Terror Policy on Trial As Oxy Faces Insurers

By AMANDA BRONSTAD
Staff Reporter

With incidents of terrorism against corporations on the rise, the courts could become a testing ground on how businesses should be compensated for their losses.

Just months after two real estate firms filed suit against their insurers stemming from losses suffered in the destruction of the World Trade Center, Los Angeles-based Occidental Petroleum Corp. has sued its insurers in a dispute over coverage for a series of bombings at a South American pipeline.

During 2000 and 2001, the Cano Limon oil pipeline, in which the company shares ownership with the government of Colombia, was the scene of 266 bombings, forcing it to shut down for several months. Two terrorist groups, the National Liberation Army and the Revolutionary Armed Forces of Colombia, have targeted the 480-mile-long pipeline for the past two decades.

The pipeline represents only 1 percent of Occidental's global assets. But the closures have caused the company to come to loggerheads with its insurers over the nature of its coverage.

In papers filed March 29 in Los Angeles Superior Court, Occidental said its deductible during 2000 and 2001 was $2 million for each occurrence, with a maximum of $10 million for business interruptions in a 15-day period. As a result, Occidental suffered losses of "hundreds of millions of dollars," the suit said.

The company claims that the ongoing terrorist attacks during 2000 and 2001 constitute a single occurrence of damage and require payment of only a single deductible. Its insurers claim that each bombing should be considered separately and that a "separate deductible was therefore triggered by each bombing," the suit said.

Issues echo larger suit

The basis of the suit is similar to that at the heart of the litigation over coverage of the World Trade Center in New York.

In that case, however, the argument is reversed. Silverstein Properties and L.A.-based shopping mall operator Westfield Corp., covered for up to $3.6 billion per occurrence, claim the destruction of the towers was the result of separate acts. Their insurers, led by Swiss Re, claim there was a single occurrence.

Occidental's insurance policy, while it includes a "terrorist" clause, is a standard business interruption policy, not a specific terrorist policy.

Oil companies, which have operations in politically sensitive regions, often carry additional terrorist insurance, said Michael Leahy, head of the risk management and insurance law practice group at L.A.-based Haight Brown & Bonesteel LLP.

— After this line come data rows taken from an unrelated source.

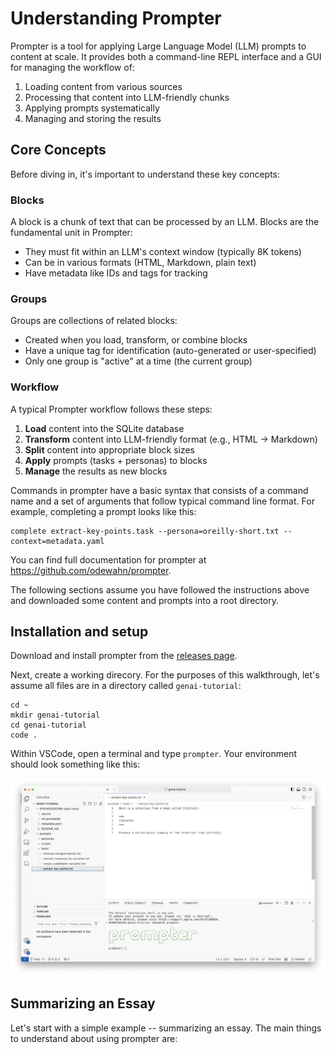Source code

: # Understanding Prompter

Prompter is a tool for applying Large Language Model (LLM) prompts to content at scale. It provides both a command-line REPL interface and a GUI for managing the workflow of:

1. Loading content from various sources
2. Processing that content into LLM-friendly chunks
3. Applying prompts systematically
4. Managing and storing the results

## Core Concepts

Before diving in, it's important to understand these key concepts:

### Blocks
A block is a chunk of text that can be processed by an LLM. Blocks are the fundamental unit in Prompter:
- They must fit within an LLM's context window (typically 8K tokens)
- Can be in various formats (HTML, Markdown, plain text)
- Have metadata like IDs and tags for tracking

### Groups
Groups are collections of related blocks:
- Created when you load, transform, or combine blocks
- Have a unique tag for identification (auto-generated or user-specified)
- Only one group is "active" at a time (the current group)

### Workflow
A typical Prompter workflow follows these steps:

1. **Load** content into the SQLite database
2. **Transform** content into LLM-friendly format (e.g., HTML → Markdown)
3. **Split** content into appropriate block sizes
4. **Apply** prompts (tasks + personas) to blocks
5. **Manage** the results as new blocks

Commands in prompter have a basic syntax that consists of a command name and a set of arguments that follow typical command line format. For example, completing a prompt looks like this:

```
complete extract-key-points.task --persona=oreilly-short.txt --context=metadata.yaml
```

You can find full documentation for prompter at https://github.com/odewahn/prompter.

The following sections assume you have followed the instructions above and downloaded some content and prompts into a root directory.

## Installation and setup

Download and install prompter from the [releases page](https://github.com/odewahn/prompter/releases).

Next, create a working direcory. For the purposes of this walkthrough, let's assume all files are in a directory called `genai-tutorial`:

```
cd ~
mkdir genai-tutorial
cd genai-tutorial
code .
```

Within VSCode, open a terminal and type `prompter`. Your environment should look something like this:

![prompter in vscode](images/prompter-in-vscode.png)

## Summarizing an Essay

Let's start with a simple example -- summarizing an essay. The main things to understand about using prompter are:
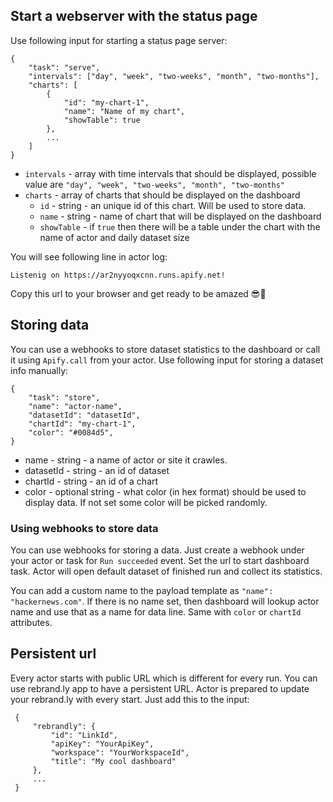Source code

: ## Start a webserver with the status page

Use following input for starting a status page server:

```
{
    "task": "serve",
    "intervals": ["day", "week", "two-weeks", "month", "two-months"],
    "charts": [
        {
            "id": "my-chart-1",
            "name": "Name of my chart",
            "showTable": true
        },
        ...
    ]
}
```

- `intervals` - array with time intervals that should be displayed, possible value are `"day", "week", "two-weeks", "month", "two-months"`
- `charts` - array of charts that should be displayed on the dashboard
    - `id` - string - an unique id of this chart. Will be used to store data. 
    - `name` - string - name of chart that will be displayed on the dashboard
    - `showTable` - if `true` then there will be a table under the chart with the name of actor and daily dataset size

You will see following line in actor log:

```
Listenig on https://ar2nyyoqxcnn.runs.apify.net!
```

Copy this url to your browser and get ready to be amazed 😎🍿

## Storing data

You can use a webhooks to store dataset statistics to the dashboard or call it using `Apify.call` from your actor.
Use following input for storing a dataset info manually:

```
{
    "task": "store",
    "name": "actor-name",
    "datasetId": "datasetId",
    "chartId": "my-chart-1",
    "color": "#0084d5",
}
```

- name - string - a name of actor or site it crawles.
- datasetId - string - an id of dataset
- chartId - string - an id of a chart
- color - optional string - what color (in hex format) should be used to display data. If not set some color will be picked randomly.

### Using webhooks to store data

You can use webhooks for storing a data. Just create a webhook under your actor or task for `Run succeeded` event.
Set the url to start dashboard task. Actor will open default dataset of finished run and collect its statistics.

You can add a custom name to the payload template as `"name": "hackernews.com"`.
If there is no name set, then dashboard will lookup actor name and use that as a name for data line. 
Same with `color` or `chartId` attributes.  

## Persistent url

Every actor starts with public URL which is different for every run. 
You can use rebrand.ly app to have a persistent URL. 
Actor is prepared to update your rebrand.ly with every start. Just add this to the input:

```
 {
     "rebrandly": {
         "id": "LinkId",
         "apiKey": "YourApiKey",
         "workspace": "YourWorkspaceId",
         "title": "My cool dashboard"
     },
     ...
 }
```
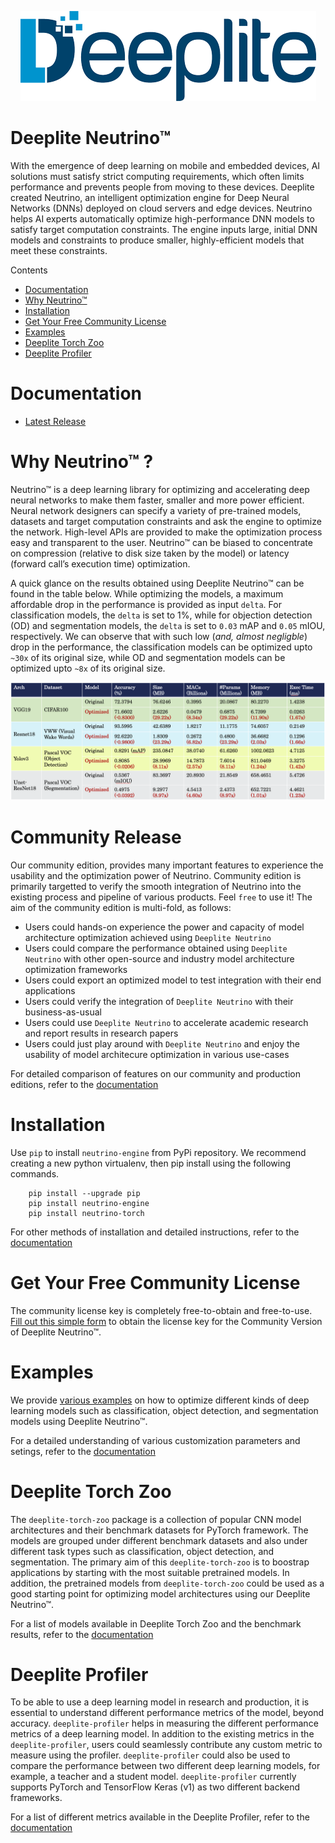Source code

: 
<p align="center">
  <img src="https://github.com/Deeplite/neutrino/raw/master/docs/media/deeplite-logo-color.png" />
</p>

# Deeplite Neutrino™

With the emergence of deep learning on mobile and embedded devices, AI solutions must satisfy strict computing requirements,
which often limits performance and prevents people from moving to these devices. Deeplite created Neutrino,
an intelligent optimization engine for Deep Neural Networks (DNNs) deployed on cloud servers and edge devices.
Neutrino helps AI experts automatically optimize high-performance DNN models to satisfy target computation constraints.
The engine inputs large, initial DNN models and constraints to produce smaller, highly-efficient models that meet these constraints.

Contents

- [Documentation](#Documentation)
- [Why Neutrino™](#Why-Neutrino™-?)
- [Installation](#Installation)
- [Get Your Free Community License](#Get-Your-Free-Community-License)
- [Examples](#Examples)
- [Deeplite Torch Zoo](#Deeplite-Torch-Zoo)
- [Deeplite Profiler](#Deeplite-Profiler)

# Documentation

* [Latest Release](https://docs.deeplite.ai/neutrino/index.html)


# Why Neutrino™ ?

Neutrino™ is a deep learning library for optimizing and accelerating deep neural networks to make them faster, smaller and more power efficient. Neural network designers can specify a variety of pre-trained models, datasets and target computation constraints and ask the engine to optimize the network. High-level APIs are provided to make the optimization process easy and transparent to the user. Neutrino™ can be biased to concentrate on compression (relative to disk size taken by the model) or latency (forward call’s execution time) optimization.

A quick glance on the results obtained using Deeplite Neutrino™ can be found in the table below. While optimizing the models, a maximum affordable drop in the performance is provided as input `delta`. For classification models, the `delta` is set to 1%, while for objection detection (OD) and segmentation models, the `delta` is set to `0.03` mAP and `0.05` mIOU, respectively. We can observe that with such low (_and, almost negligble_) drop in the performance, the classification models can be optimized upto `~30x` of its original size, while OD and segmentation models can be optimized upto `~8x` of its original size.

<p align="center">
  <img src="https://github.com/Deeplite/neutrino/raw/master/docs/media/results.png" />
</p>

# Community Release

Our community edition, provides many important features to experience the usability and the optimization power of Neutrino. Community edition is primarily targetted to verify the smooth integration of Neutrino into the existing process and pipeline of various products. Feel `free` to use it! The aim of the community edition is multi-fold, as follows:

- Users could hands-on experience the power and capacity of model architecture optimization achieved using `Deeplite Neutrino`
- Users could compare the performance obtained using `Deeplite Neutrino` with other open-source and industry model architecture optimization frameworks
- Users could export an optimized model to test integration with their end applications
- Users could verify the integration of `Deeplite Neutrino` with their business-as-usual
- Users could use `Deeplite Neutrino` to accelerate academic research and report results in research papers
- Users could just play around with `Deeplite Neutrino` and enjoy the usability of model architecure optimization in various use-cases 

For detailed comparison of features on our community and production editions, refer to the [documentation](https://docs.deeplite.ai/neutrino/features.html)

# Installation

Use ``pip`` to install `neutrino-engine` from PyPi repository. We recommend creating a new python virtualenv, then pip install using the following commands.

```{.python}
    pip install --upgrade pip
    pip install neutrino-engine
    pip install neutrino-torch
```

For other methods of installation and detailed instructions, refer to the [documentation](https://docs.deeplite.ai/neutrino/install.html)

# Get Your Free Community License

The community license key is completely free-to-obtain and free-to-use. [Fill out this simple form](<https://info.deeplite.ai/community>) to obtain the license key for the Community Version of Deeplite Neutrino™.

# Examples

We provide [various examples](https://github.com/Deeplite/neutrino-examples) on how to optimize different kinds of deep learning models such as classification, object detection, and segmentation models using Deeplite Neutrino™.

For a detailed understanding of various customization parameters and setings, refer to the [documentation](https://docs.deeplite.ai/neutrino/engine.html)

# Deeplite Torch Zoo

The ``deeplite-torch-zoo`` package is a collection of popular CNN model architectures and their benchmark datasets for PyTorch framework. The models are grouped under different benchmark datasets and also under different task types such as classification, object detection, and segmentation. The primary aim of this ``deeplite-torch-zoo`` is to boostrap applications by starting with the most suitable pretrained models. In addition, the pretrained models from ``deeplite-torch-zoo`` could be used as a good starting point for optimizing model architectures using our Deeplite Neutrino™. 

For a list of models available in Deeplite Torch Zoo and the benchmark results, refer to the [documentation](https://docs.deeplite.ai/neutrino/zoo.html)

# Deeplite Profiler

To be able to use a deep learning model in research and production, it is essential to understand different performance metrics of the model, beyond accuracy.  ``deeplite-profiler`` helps in measuring the different performance metrics of a deep learning model. In addition to the existing metrics in the ``deeplite-profiler``, users could seamlessly contribute any custom metric to measure using the profiler. ``deeplite-profiler`` could also be used to compare the performance between two different deep learning models, for example, a teacher and a student model. ``deeplite-profiler`` currently supports PyTorch and TensorFlow Keras (v1) as two different backend frameworks.

For a list of different metrics available in the Deeplite Profiler, refer to the [documentation](https://docs.deeplite.ai/neutrino/profiler.html)

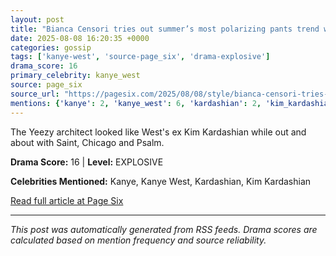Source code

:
 ```yaml
---
layout: post
title: "Bianca Censori tries out summer’s most polarizing pants trend while out with Kanye West’s kids""
date: 2025-08-08 16:20:35 +0000
categories: gossip
tags: ['kanye-west', 'source-page_six', 'drama-explosive']
drama_score: 16
primary_celebrity: kanye_west
source: page_six
source_url: "https://pagesix.com/2025/08/08/style/bianca-censori-tries-out-the-polarizing-capri-pants-trend-while-out-with-kanye-wests-kids/""
mentions: {'kanye': 2, 'kanye_west': 6, 'kardashian': 2, 'kim_kardashian': 6}
---
```


The Yeezy architect looked like West's ex Kim Kardashian while out and about with Saint, Chicago and Psalm.

**Drama Score:** 16 | **Level:** EXPLOSIVE

**Celebrities Mentioned:** Kanye, Kanye West, Kardashian, Kim Kardashian

[Read full article at Page Six](https://pagesix.com/2025/08/08/style/bianca-censori-tries-out-the-polarizing-capri-pants-trend-while-out-with-kanye-wests-kids/)

---
*This post was automatically generated from RSS feeds. Drama scores are calculated based on mention frequency and source reliability.*
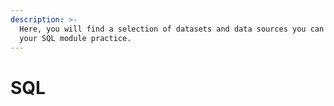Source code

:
 ```yaml
---
description: >-
  Here, you will find a selection of datasets and data sources you can use for
  your SQL module practice.
---
```


# SQL

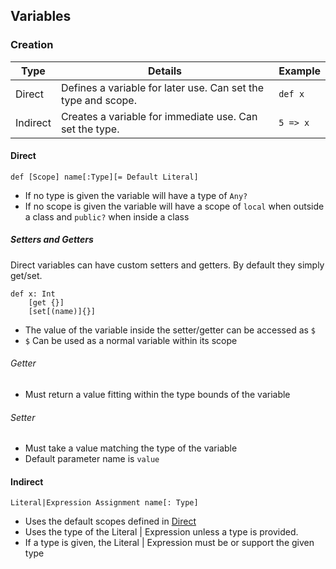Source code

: ## Variables

### Creation
| Type | Details | Example |
| ---- | ------- | ------- |
| Direct | Defines a variable for later use. Can set the type and scope. | `def x` |
| Indirect | Creates a variable for immediate use. Can set the type. | `5 => x` |

#### Direct

`def [Scope] name[:Type][= Default Literal]`
* If no type is given the variable will have a type of `Any?`
* If no scope is given the variable will have a scope of `local` when outside a class
and `public?` when inside a class

##### Setters and Getters

Direct variables can have custom setters and getters. By default they simply get/set.
```
def x: Int
    [get {}]
    [set[(name)]{}]
```

* The value of the variable inside the setter/getter can be accessed as `$`
* `$` Can be used as a normal variable within its scope

###### Getter
* Must return a value fitting within the type bounds of the variable

###### Setter
* Must take a value matching the type of the variable
* Default parameter name is `value`

#### Indirect

`Literal|Expression Assignment name[: Type]`
* Uses the default scopes defined in [Direct](#direct)
* Uses the type of the Literal | Expression unless a type is provided.
* If a type is given, the Literal | Expression must be or support the given type
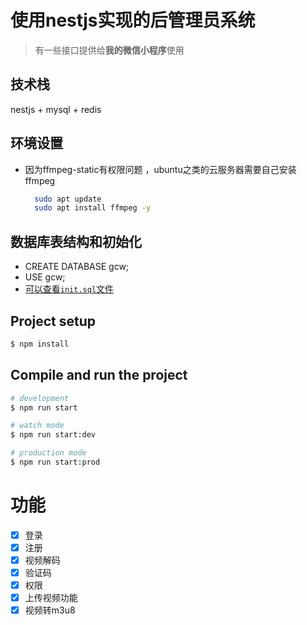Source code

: # 使用nestjs实现的后管理员系统
> 有一些接口提供给**我的微信小程序**使用

## 技术栈
  nestjs + mysql + redis
## 环境设置
+ 因为ffmpeg-static有权限问题 ，ubuntu之类的云服务器需要自己安装ffmpeg
  ```bash
    sudo apt update
    sudo apt install ffmpeg -y
  ```
## 数据库表结构和初始化
  + CREATE DATABASE gcw;
  + USE gcw;
  + [可以查看`init.sql`文件](./init.sql "init.sql")
## Project setup

```bash
$ npm install
```

## Compile and run the project

```bash
# development
$ npm run start

# watch mode
$ npm run start:dev

# production mode
$ npm run start:prod
```
# 功能
- [x] 登录
- [x] 注册
- [x] 视频解码
- [x] 验证码
- [x] 权限
- [x] 上传视频功能
- [x] 视频转m3u8
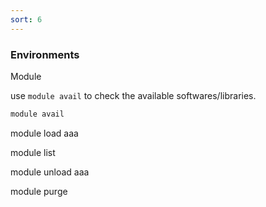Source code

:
 ```yaml
---
sort: 6
---
```


### Environments

Module 

use `module avail` to check the available softwares/libraries.
```bash
module avail
```

module load aaa

module list

module unload aaa

module purge






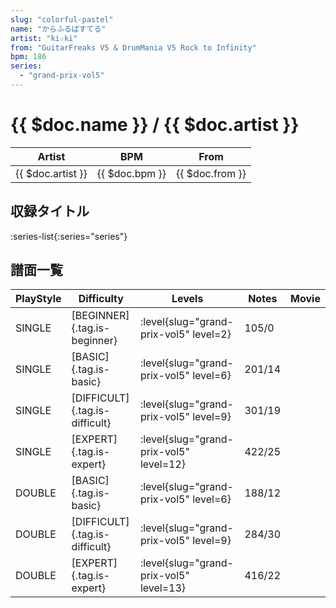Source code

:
 ```yaml
---
slug: "colorful-pastel"
name: "からふるぱすてる"
artist: "ki☆ki"
from: "GuitarFreaks V5 & DrumMania V5 Rock to Infinity"
bpm: 186
series:
  - "grand-prix-vol5"
---
```


# {{ $doc.name }} / {{ $doc.artist }}

|Artist|BPM|From|
|------|---|----|
|{{ $doc.artist }}|{{ $doc.bpm }}|{{ $doc.from }}|

## 収録タイトル

:series-list{:series="series"}

## 譜面一覧

|PlayStyle|Difficulty|Levels|Notes|Movie|
|---------|----------|------|-----|-----|
|SINGLE|[BEGINNER]{.tag.is-beginner}|<div class="field is-grouped is-grouped-multiline"> :level{slug="grand-prix-vol5" level=2}</div>|105/0||
|SINGLE|[BASIC]{.tag.is-basic}|<div class="field is-grouped is-grouped-multiline"> :level{slug="grand-prix-vol5" level=6}</div>|201/14||
|SINGLE|[DIFFICULT]{.tag.is-difficult}|<div class="field is-grouped is-grouped-multiline"> :level{slug="grand-prix-vol5" level=9}</div>|301/19||
|SINGLE|[EXPERT]{.tag.is-expert}|<div class="field is-grouped is-grouped-multiline"> :level{slug="grand-prix-vol5" level=12}</div>|422/25||
|DOUBLE|[BASIC]{.tag.is-basic}|<div class="field is-grouped is-grouped-multiline"> :level{slug="grand-prix-vol5" level=6}</div>|188/12||
|DOUBLE|[DIFFICULT]{.tag.is-difficult}|<div class="field is-grouped is-grouped-multiline"> :level{slug="grand-prix-vol5" level=9}</div>|284/30||
|DOUBLE|[EXPERT]{.tag.is-expert}|<div class="field is-grouped is-grouped-multiline"> :level{slug="grand-prix-vol5" level=13}</div>|416/22||
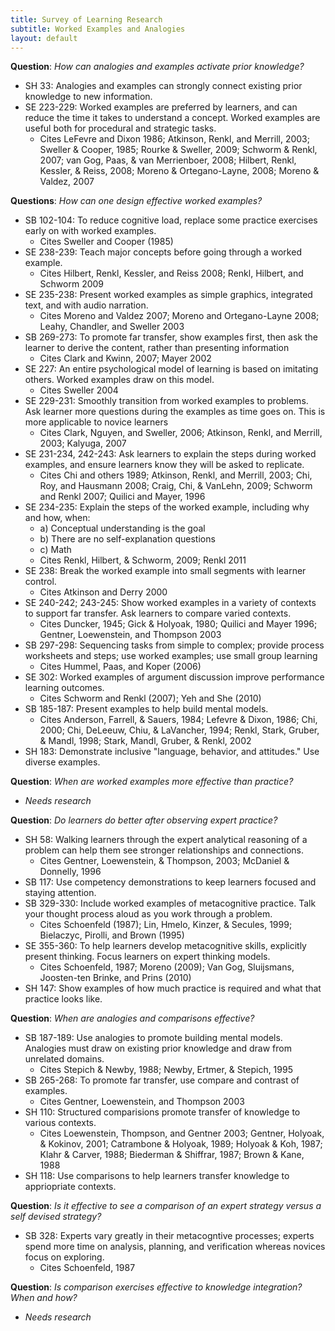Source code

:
 ```yaml
---
title: Survey of Learning Research
subtitle: Worked Examples and Analogies
layout: default
---
```


**Question**: _How can analogies and examples activate prior knowledge?_

- SH 33: Analogies and examples can strongly connect existing prior knowledge to new information.
- SE 223-229: Worked examples are preferred by learners, and can reduce the time it takes to understand a concept. Worked examples are useful both for procedural and strategic tasks.
    - Cites  LeFevre and Dixon 1986; Atkinson, Renkl, and Merrill, 2003; Sweller & Cooper, 1985; Rourke & Sweller, 2009; Schworm & Renkl, 2007; van Gog, Paas, & van Merrienboer, 2008; Hilbert, Renkl, Kessler, & Reiss, 2008; Moreno & Ortegano-Layne, 2008; Moreno & Valdez, 2007

**Questions**: _How can one design effective worked examples?_

- SB 102-104: To reduce cognitive load, replace some practice exercises early on with worked examples.
    - Cites Sweller and Cooper (1985)
- SE 238-239: Teach major concepts before going through a worked example.
    - Cites Hilbert, Renkl, Kessler, and Reiss 2008; Renkl, Hilbert, and Schworm 2009
- SE 235-238: Present worked examples as simple graphics, integrated text, and with audio narration.
    - Cites Moreno and Valdez 2007; Moreno and Ortegano-Layne 2008; Leahy, Chandler, and Sweller 2003
- SB 269-273: To promote far transfer, show examples first, then ask the learner to derive the content, rather than presenting information
    - Cites Clark and Kwinn, 2007; Mayer 2002
- SE 227: An entire psychological model of learning is based on imitating others. Worked examples draw on this model.
    - Cites Sweller 2004
- SE 229-231: Smoothly transition from worked examples to problems. Ask learner more questions during the examples as time goes on. This is more applicable to novice learners
    - Cites Clark, Nguyen, and Sweller, 2006; Atkinson, Renkl, and Merrill, 2003; Kalyuga, 2007
- SE 231-234, 242-243: Ask learners to explain the steps during worked examples, and ensure learners know they will be asked to replicate.
    - Cites Chi and others 1989; Atkinson, Renkl, and Merrill, 2003; Chi, Roy, and Hausmann 2008; Craig, Chi, & VanLehn, 2009; Schworm and Renkl 2007; Quilici and Mayer, 1996
- SE 234-235: Explain the steps of the worked example, including why and how, when:
    - a) Conceptual understanding is the goal
    - b) There are no self-explanation questions
    - c) Math
    - Cites Renkl, Hilbert, & Schworm, 2009; Renkl 2011
- SE 238: Break the worked example into small segments with learner control.
    - Cites Atkinson and Derry 2000
- SE 240-242; 243-245: Show worked examples in a variety of contexts to support far transfer. Ask learners to compare varied contexts.
    - Cites Duncker, 1945; Gick & Holyoak, 1980; Quilici and Mayer 1996; Gentner, Loewenstein, and Thompson 2003
- SB 297-298: Sequencing tasks from simple to complex; provide process worksheets and steps; use worked examples; use small group learning
    - Cites Hummel, Paas, and Koper (2006)
- SE 302: Worked examples of argument discussion improve performance learning outcomes.
    - Cites Schworm and Renkl (2007); Yeh and She (2010)
- SB 185-187: Present examples to help build mental models.
    - Cites Anderson, Farrell, & Sauers, 1984; Lefevre & Dixon, 1986; Chi, 2000; Chi, DeLeeuw, Chiu, & LaVancher, 1994; Renkl, Stark, Gruber, & Mandl, 1998; Stark, Mandl, Gruber, & Renkl, 2002
- SH 183: Demonstrate inclusive "language, behavior, and attitudes." Use diverse examples.

**Question**: _When are worked examples more effective than practice?_

- _Needs research_

**Question**: _Do learners do better after observing expert practice?_

- SH 58: Walking learners through the expert analytical reasoning of a problem can help them see stronger relationships and connections.
    - Cites Gentner, Loewenstein, & Thompson, 2003; McDaniel & Donnelly, 1996
- SB 117: Use competency demonstrations to keep learners focused and staying attention.
- SB 329-330: Include worked examples of metacognitive practice. Talk your thought process aloud as you work through a problem.
    - Cites Schoenfeld (1987); Lin, Hmelo, Kinzer, & Secules, 1999; Bielaczyc, Pirolli, and Brown (1995)
- SE 355-360: To help learners develop metacognitive skills, explicitly present thinking. Focus learners on expert thinking models.
    - Cites Schoenfeld, 1987; Moreno (2009); Van Gog, Sluijsmans, Joosten-ten Brinke, and Prins (2010)
- SH 147: Show examples of how much practice is required and what that practice looks like.


**Question**: _When are analogies and comparisons effective?_

- SB 187-189: Use analogies to promote building mental models. Analogies must draw on existing prior knowledge and draw from unrelated domains.
    - Cites Stepich & Newby, 1988; Newby, Ertmer, & Stepich, 1995
- SB 265-268: To promote far transfer, use compare and contrast of examples.
    - Cites Gentner, Loewenstein, and Thompson 2003
- SH 110: Structured comparisions promote transfer of knowledge to various contexts.
    - Cites Loewenstein, Thompson, and Gentner 2003; Gentner, Holyoak, & Kokinov, 2001; Catrambone & Holyoak, 1989; Holyoak & Koh, 1987; Klahr & Carver, 1988; Biederman & Shiffrar, 1987; Brown & Kane, 1988
- SH 118: Use comparisons to help learners transfer knowledge to appriopriate contexts.


**Question**: _Is it effective to see a comparison of an expert strategy versus a self devised strategy?_

- SB 328: Experts vary greatly in their metacogntive processes; experts spend more time on analysis, planning, and verification whereas novices focus on exploring.
    - Cites Schoenfeld, 1987

**Question**: _Is comparison exercises effective to knowledge integration? When and how?_

- _Needs research_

Those policies can cost up to 100 times more than standard business interruption insurance especially after Sept. 11, he said.

The consortium of insurers named in Occidental's suit is led by Lloyd's of London and includes a number of overseas firms. Executives at Lloyd's of London's U.S. office would not comment on the litigation.

Disputes about the definition of "occurrence" in such insurance policies are not new, however. They have come to light recently because of the publicity surrounding the World Trade Center, said Dean Hansell, managing partner of LeBoeuf Lamb Greene & MacRae LLP in L.A. "It's not the most common dispute, but in major cases it is a frequent issue," Hansell said.

Government a partner

The Cano Limon bombings are a part of 38-year-old civil war in Colombia. The pipeline, which is 44 percent owned by Occidental and 56 percent owned by the Colombian government, moves oil from the Cano Limon oil field out to the ocean ports.

Eighty-five percent of the revenue generated by the pipeline goes to the Colombian government. It constitutes 1 percent of Colombia's gross national product and 3 percent of the country's annual budget, said Larry Meriage, a spokesman for Occidental.

Occidental produced 18,000 barrels of oil per day during 2001, down 58 percent from the 43,000 barrels per day produced in 1999, according to the company's filing with the Securities and Exchange Commission. Seventy percent of the company's oil and gas reserves are in the United States.

There is no indication how much effect the pipeline squabbles have had on the bottom line, though the company reported a net loss of $247 million for the fourth quarter ended Dec. 31, compared to net income of $333 million in the like period a year ago. The fourth quarter results were the weakest since third quarter 1999, primarily because of increased supply and low demand in the industry that led to lower gas prices.

Production at the Colombian pipeline has been substantially reduced during the past two years because of the terrorist attacks.

Lehman Brothers energy and power analyst Paul Cheng noted the Colombian situation in his report on Occidental's fourth quarter.

Occidental "expects average production for the full year 2002 to be approximately 490,000 boe [barrels of oil equivalent] per day, or 3 percent higher than 2001 production," Cheng said. "However, the 2002 target is based on smooth operations out of Colombia, which are always unpredictable."